RE: Inconsistent results while running jobs with other app on background

[Date Prev][Date Next][Thread Prev][Thread Next][Date Index][Thread Index]

 



Hi Pedro, you don't mention the kernel and how you test, but simplifying things , making sure you stay on the exact NUMA node, and using the most current / compile on your own machine fio. 

Below are some methods to understand a single thread simple QD1 test ... you might want to apply some of these practices?

This is going public pretty soon.

Steps to improving performance of Intel SSDs on Linux OS
Step 1: Put your CPU’s in performance mode
#   echo "performance" | tee /sys/devices/system/cpu/cpu*/cpufreq/scaling_governor
Ensure the cpu scaling governor is in performance mode by checking the following you will see the setting from each processor (vcpu). 
# cat /sys/devices/system/cpu/cpu*/cpufreq/scaling_governor
You should see performance as the return of this command.
Don’t forget to make this setting persistent between reboots by changing your Linux restart configuration (ie. rc).
Step 2: Disable IRQ balance (only in older than Linux 4.8 kernel versions)
In kernels before version 4.8 the irq balancing was not managed efficiently as it is now by the in-box Linux nvme driver.
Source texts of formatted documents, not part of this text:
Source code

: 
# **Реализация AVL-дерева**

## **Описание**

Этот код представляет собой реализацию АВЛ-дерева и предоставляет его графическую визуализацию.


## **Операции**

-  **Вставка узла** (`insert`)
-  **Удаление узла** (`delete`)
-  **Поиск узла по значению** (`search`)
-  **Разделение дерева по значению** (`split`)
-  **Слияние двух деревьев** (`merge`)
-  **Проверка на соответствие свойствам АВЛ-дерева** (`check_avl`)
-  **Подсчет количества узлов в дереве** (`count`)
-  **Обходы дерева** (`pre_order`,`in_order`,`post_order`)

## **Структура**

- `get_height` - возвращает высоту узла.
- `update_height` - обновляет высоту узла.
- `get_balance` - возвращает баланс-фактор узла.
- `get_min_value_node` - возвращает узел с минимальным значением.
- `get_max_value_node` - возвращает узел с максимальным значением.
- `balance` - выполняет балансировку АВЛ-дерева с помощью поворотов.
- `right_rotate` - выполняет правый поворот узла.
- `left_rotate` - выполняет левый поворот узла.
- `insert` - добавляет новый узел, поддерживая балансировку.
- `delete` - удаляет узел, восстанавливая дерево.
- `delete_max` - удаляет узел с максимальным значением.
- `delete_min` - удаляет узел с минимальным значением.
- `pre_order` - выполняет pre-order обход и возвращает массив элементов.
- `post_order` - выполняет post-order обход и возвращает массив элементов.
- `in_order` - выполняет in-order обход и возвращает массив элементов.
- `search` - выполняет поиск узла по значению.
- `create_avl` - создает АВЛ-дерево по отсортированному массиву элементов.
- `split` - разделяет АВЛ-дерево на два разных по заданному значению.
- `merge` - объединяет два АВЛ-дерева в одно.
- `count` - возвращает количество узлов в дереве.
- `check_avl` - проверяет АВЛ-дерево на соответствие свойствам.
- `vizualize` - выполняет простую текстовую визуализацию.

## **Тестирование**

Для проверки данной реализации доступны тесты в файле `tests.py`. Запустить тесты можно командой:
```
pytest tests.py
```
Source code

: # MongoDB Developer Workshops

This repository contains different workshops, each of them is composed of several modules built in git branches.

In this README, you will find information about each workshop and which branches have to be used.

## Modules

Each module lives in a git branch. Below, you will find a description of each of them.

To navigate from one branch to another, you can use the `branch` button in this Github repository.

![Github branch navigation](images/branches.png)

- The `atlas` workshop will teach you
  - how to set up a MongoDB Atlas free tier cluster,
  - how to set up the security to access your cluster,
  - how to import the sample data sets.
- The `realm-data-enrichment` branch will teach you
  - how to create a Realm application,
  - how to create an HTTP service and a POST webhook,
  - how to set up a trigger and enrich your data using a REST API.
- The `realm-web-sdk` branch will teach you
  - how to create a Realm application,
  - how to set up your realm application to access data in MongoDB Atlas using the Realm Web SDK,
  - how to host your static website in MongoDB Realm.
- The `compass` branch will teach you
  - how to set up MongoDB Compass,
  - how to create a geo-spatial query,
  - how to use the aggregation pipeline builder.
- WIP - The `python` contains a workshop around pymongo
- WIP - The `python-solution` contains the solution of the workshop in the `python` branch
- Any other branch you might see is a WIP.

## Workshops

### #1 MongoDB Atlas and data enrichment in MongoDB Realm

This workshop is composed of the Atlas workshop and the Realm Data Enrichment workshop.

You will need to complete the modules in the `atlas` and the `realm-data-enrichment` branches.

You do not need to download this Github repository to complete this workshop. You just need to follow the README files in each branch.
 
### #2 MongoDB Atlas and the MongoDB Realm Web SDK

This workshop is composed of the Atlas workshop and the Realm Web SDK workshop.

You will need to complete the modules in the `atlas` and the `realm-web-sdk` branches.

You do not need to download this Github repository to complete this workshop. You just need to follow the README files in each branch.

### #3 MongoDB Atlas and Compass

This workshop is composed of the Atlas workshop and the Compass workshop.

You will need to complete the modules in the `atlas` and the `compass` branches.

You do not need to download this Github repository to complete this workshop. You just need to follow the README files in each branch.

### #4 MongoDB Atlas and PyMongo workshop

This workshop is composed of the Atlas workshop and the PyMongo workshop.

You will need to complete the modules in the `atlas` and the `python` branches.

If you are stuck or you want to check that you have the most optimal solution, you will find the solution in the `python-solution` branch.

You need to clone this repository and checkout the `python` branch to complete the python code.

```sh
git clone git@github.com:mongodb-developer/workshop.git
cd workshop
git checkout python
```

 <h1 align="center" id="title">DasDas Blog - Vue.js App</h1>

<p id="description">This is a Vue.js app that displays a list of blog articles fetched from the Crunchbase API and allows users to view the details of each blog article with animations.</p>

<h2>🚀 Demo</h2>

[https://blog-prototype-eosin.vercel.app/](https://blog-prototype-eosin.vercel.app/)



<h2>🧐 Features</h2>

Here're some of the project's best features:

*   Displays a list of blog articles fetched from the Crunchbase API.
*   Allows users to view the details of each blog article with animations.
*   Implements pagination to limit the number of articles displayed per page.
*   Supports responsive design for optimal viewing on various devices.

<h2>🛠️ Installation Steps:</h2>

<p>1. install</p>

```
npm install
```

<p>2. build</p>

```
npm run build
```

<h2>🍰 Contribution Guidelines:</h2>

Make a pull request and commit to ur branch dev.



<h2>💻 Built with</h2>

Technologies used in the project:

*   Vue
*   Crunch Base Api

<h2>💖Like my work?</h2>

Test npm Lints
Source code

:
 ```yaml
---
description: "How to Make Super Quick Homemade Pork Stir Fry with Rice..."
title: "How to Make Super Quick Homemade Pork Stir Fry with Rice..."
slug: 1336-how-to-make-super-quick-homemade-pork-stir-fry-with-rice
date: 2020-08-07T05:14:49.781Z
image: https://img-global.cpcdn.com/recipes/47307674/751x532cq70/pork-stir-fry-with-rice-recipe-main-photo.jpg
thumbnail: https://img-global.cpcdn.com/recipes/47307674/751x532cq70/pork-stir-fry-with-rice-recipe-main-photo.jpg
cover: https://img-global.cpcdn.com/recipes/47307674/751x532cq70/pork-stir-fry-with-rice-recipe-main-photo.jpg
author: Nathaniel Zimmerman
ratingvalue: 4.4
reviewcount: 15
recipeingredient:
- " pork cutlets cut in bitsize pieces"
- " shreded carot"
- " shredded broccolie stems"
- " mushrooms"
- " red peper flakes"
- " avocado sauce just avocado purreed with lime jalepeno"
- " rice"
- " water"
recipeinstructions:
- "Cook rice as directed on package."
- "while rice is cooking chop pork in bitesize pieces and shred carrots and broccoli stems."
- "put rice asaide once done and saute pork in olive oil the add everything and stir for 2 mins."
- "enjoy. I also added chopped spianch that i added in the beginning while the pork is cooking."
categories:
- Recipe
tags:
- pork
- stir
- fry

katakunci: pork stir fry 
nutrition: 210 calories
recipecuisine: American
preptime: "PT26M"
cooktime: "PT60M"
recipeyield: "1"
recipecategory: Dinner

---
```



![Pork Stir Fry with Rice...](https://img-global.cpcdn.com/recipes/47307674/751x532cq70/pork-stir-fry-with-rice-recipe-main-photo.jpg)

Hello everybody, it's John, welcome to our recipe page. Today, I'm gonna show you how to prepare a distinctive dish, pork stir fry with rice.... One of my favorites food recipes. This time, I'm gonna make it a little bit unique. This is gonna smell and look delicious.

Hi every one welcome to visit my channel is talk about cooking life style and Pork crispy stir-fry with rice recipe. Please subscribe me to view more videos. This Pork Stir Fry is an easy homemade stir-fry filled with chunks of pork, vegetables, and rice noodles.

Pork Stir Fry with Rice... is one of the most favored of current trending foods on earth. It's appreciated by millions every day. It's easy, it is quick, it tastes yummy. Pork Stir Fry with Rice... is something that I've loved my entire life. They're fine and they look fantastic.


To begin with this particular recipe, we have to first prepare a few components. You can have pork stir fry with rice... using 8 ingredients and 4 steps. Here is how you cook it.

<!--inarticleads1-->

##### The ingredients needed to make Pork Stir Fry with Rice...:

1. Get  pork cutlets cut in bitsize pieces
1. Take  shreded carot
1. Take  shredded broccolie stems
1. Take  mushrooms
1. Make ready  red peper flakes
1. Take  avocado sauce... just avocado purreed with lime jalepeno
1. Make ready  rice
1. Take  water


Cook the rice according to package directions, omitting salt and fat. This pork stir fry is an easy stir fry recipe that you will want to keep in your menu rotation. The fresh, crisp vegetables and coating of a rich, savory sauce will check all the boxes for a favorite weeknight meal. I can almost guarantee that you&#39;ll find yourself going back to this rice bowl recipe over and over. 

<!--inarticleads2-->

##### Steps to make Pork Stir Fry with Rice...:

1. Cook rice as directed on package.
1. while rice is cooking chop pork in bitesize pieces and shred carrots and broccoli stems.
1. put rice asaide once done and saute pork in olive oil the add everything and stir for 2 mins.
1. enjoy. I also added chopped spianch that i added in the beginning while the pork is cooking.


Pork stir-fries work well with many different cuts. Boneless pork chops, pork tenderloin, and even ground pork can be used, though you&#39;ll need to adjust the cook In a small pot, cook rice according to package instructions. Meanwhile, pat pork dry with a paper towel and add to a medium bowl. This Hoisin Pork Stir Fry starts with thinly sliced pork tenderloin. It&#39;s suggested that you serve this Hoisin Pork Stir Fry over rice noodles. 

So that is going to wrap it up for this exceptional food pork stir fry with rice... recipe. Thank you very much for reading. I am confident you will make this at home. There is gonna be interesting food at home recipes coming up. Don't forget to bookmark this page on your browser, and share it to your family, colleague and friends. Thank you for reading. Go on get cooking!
So if you are on older kernels than 4.8, please turn off the irqbalance service and run a short script (below) to balance your irq’s to allow for the best io processing possible. Here are the steps on how to do this between Ubuntu and CentOS.
Set ‘Enabled’ to “0” in /etc/default/irqbalance on Ubuntu. As shown here, you can disable the service with the following command on CentOS:
# systemctl disable –now irqbalance
In CentOS, you can use these steps to stop or make it permanent between reboots.
#systemctl stop irqbalance
#systemctl status irqbalance
It should show Active: inactive (dead) on the third line.
Now to make this permanent.
# chkconfig irqbalance off
# chkconfig irqbalance
It will show “disabled”.
Here is a bash script to set SMP affinity if you wish to do that, but this is only needed on kernels prior to kernel 4.8.
#!/bin/bash
folders=/proc/irq/*;
for folder in $folders; do
files=”$folder/*”;
for file in $files; do
if [[ $file == *”nvme”* ]]; then
echo $file;
contents=`cat $folder/affinity_hint`;
echo $contents > $folder/smp_affinity;
cat $folder/smp_affinity;
fi
done
done
Step 3: Enabling polling or poll queues in your Linux in-box nvme driver
Since Linux 4.20 there were optimizations to the nvme driver to allow for a new parameter that governs polling. Polling should not involve interrupts of any kind, and changes were needed by the nvme driver developers to allow for this improvement. This brought the advent of poll queues which are now available since 4.20 and beyond.  
To affect nvme to run with poll queues you should load the driver with the parameter. You want to setup poll queues equal to the number of virtual cores in your system.
My example is:
To enable polling mode by device (before kernel 4.20) -

# echo 1 > /sys/block/nvme0n1/queue/io_poll
To enable poll_queues in the nvme driver system wide (since kernel 4.20)- 
# modprobe -r nvme && modprobe nvme poll_queues=4
The above is for a quick system test, if you want to enable it on boot, or if you are booting from an NVMe drive don’t use the above, use this method.
# more /etc/modprobe.d/nvme.conf
options nvme poll_queues=4
You now need to rebuild initramfs so the parameter is in the module parameter is picked up. Here are commands, first backup the image, and then rebuild it.
# cp /boot/initramfs-$(uname -r).img /boot/initramfs-$(uname -r).img.$(date +%m-%d-%H%M%S).bak
# dracut --force
Now reboot your system and check your work… 
# systool -vm nvme
You should set that poll_queues is set to your desired setting, and no longer 0.
poll_queues         = "4"
You can also setup Grub2 to add this kernel option by following instruction in the CentOS wiki for CentOS 7. https://wiki.centos.org/HowTos/Grub2
Step 4: Choose appropriate fio ioengine, and I/O polling mode
Now to check the configuration of the system you built. The most critical performance will show itself at QD1 (queue depth 1) with just 1 worker thread. You can run this with any number of ioengines, but recommended is pvsync2 or io_uring in hipri mode. Here are the requirements:
•	Polling mode per device requires Linux kernel 4.8 or newer. 
•	Poll queues require Linux kernel 4.20 or newer.
•	io_uring requires Linux kernel 5.0 or newer.  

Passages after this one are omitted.